Trump’ın, “eğer bir anlaşma olmazsa ciddi sonuçları olur” şeklindeki önceki tehditlerini hatırlatan analistler, şimdi gözlerin Washington’a çevrildiğini belirtiyor. ABD Başkanı’nın Rusya’ya yönelik yeni ve daha sert yaptırımları, özellikle Rus petrolü alan Çin ve Hindistan gibi ülkelere ikincil yaptırımlar uygulama seçeneğini masaya getirip getirmeyeceği merak konusu. Ukrayna tarafında ise zirveye yönelik temkinli bir bekleyiş hakimdi. Kiev, kendi toprakları üzerinde kendilerinin dahil olmadığı bir pazarlık yapılmasından duyduğu rahatsızlığı her fırsatta dile getirmişti. Zirveden bir “toprak karşılığı barış” anlaşması çıkmaması, Ukrayna için en kötü senaryonun gerçekleşmediği anlamına gelse de, savaşın geleceği üzerindeki belirsizlik bulutları dağılmış değil. Trump’ın Zelenski ile yapacağı telefon görüşmesi, ABD’nin Ukrayna’ya olan desteğinin devam edip etmeyeceği konusunda kritik bir önem taşıyor.

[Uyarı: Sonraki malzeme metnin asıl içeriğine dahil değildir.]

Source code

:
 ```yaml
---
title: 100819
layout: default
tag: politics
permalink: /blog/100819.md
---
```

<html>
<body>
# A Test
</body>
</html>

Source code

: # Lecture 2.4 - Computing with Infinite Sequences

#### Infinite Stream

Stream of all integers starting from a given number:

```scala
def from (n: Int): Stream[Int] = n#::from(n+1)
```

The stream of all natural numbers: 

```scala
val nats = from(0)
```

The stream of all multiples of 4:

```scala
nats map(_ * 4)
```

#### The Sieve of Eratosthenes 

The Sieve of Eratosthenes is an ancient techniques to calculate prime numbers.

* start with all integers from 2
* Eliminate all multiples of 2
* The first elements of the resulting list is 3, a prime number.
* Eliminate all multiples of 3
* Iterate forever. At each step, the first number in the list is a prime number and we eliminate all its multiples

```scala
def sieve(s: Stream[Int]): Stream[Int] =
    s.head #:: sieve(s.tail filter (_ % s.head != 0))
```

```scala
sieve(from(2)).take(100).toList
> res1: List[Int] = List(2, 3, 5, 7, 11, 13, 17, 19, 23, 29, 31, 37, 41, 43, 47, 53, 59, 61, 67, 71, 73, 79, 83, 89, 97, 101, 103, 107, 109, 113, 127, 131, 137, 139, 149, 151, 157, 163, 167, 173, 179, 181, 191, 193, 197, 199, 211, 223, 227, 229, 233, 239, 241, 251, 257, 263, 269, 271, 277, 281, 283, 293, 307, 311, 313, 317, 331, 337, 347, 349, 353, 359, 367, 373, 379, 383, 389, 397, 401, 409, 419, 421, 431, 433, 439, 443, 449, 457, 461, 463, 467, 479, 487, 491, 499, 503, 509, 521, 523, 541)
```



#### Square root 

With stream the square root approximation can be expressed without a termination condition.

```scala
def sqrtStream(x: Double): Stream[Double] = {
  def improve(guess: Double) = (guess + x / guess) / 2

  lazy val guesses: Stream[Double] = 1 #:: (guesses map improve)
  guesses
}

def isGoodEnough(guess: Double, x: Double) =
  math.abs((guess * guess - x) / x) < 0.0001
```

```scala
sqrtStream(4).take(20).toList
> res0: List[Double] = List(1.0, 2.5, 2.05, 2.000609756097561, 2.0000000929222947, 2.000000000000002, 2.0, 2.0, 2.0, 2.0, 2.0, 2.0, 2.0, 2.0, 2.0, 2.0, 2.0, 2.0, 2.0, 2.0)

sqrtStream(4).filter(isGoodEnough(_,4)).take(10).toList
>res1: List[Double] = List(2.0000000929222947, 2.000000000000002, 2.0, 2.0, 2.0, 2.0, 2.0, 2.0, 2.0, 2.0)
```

Piyasaların Gözü Zirvedeydi: Ekonomik Etkiler Bekleniyor

Trump-Putin zirvesi, jeopolitik sonuçları kadar potansiyel ekonomik etkileri nedeniyle de piyasalar tarafından yakından izlendi. Zirveden Ukrayna’da bir ateşkes veya kalıcı barış yönünde bir ilerleme çıkması ihtimali, özellikle enerji ve savunma sanayii piyasalarında beklentilere yol açmıştı. Ancak görüşmelerin somut bir anlaşmayla sonuçlanmaması, bu beklentilerin boşa çıkmasına neden oldu. Zirve öncesinde, olası bir barış anlaşmasının Rusya’ya yönelik yaptırımların gevşetilmesi anlamına gelebileceği ve bu durumun küresel enerji piyasalarını etkileyebileceği öngörülüyordu. Rus petrol ve doğal gazının piyasalara daha rahat bir şekilde dönmesi, küresel arzı artırarak petrol fiyatları üzerinde aşağı yönlü bir baskı oluşturabilirdi. Zirveden bir anlaşma çıkmaması, mevcut yaptırımların devam edeceği ve hatta Trump’ın tehdit ettiği gibi daha da sertleşebileceği anlamına geliyor.

Bu durum, enerji piyasalarındaki jeopolitik risk priminin korunmasına neden olabilir. Diğer yandan, savaşın devam edeceği beklentisi, savunma sanayii şirketlerinin hisselerini olumlu etkileyebilir. Ukrayna’ya yapılan askeri yardımların sürmesi ve NATO ülkelerinin savunma harcamalarını artırması, bu sektördeki şirketler için pozitif bir görünüm sunuyor. Piyasalar, zirvenin ardından Trump’ın yapacağı açıklamaları ve özellikle Rusya’ya yönelik ikincil yaptırımlar konusundaki tutumunu yakından takip edecek. Çin ve Hindistan gibi büyük ekonomileri hedef alabilecek olası yaptırımlar, küresel ticaret dengelerini sarsma ve finansal piyasalarda yeni bir dalgalanma yaratma potansiyeli taşıyor. Bu nedenle, Alaska’daki zirve somut bir sonuç üretmemiş olsa da, yarattığı belirsizlik ortamı önümüzdeki günlerde piyasaların ana gündem maddelerinden biri olmaya devam edecek.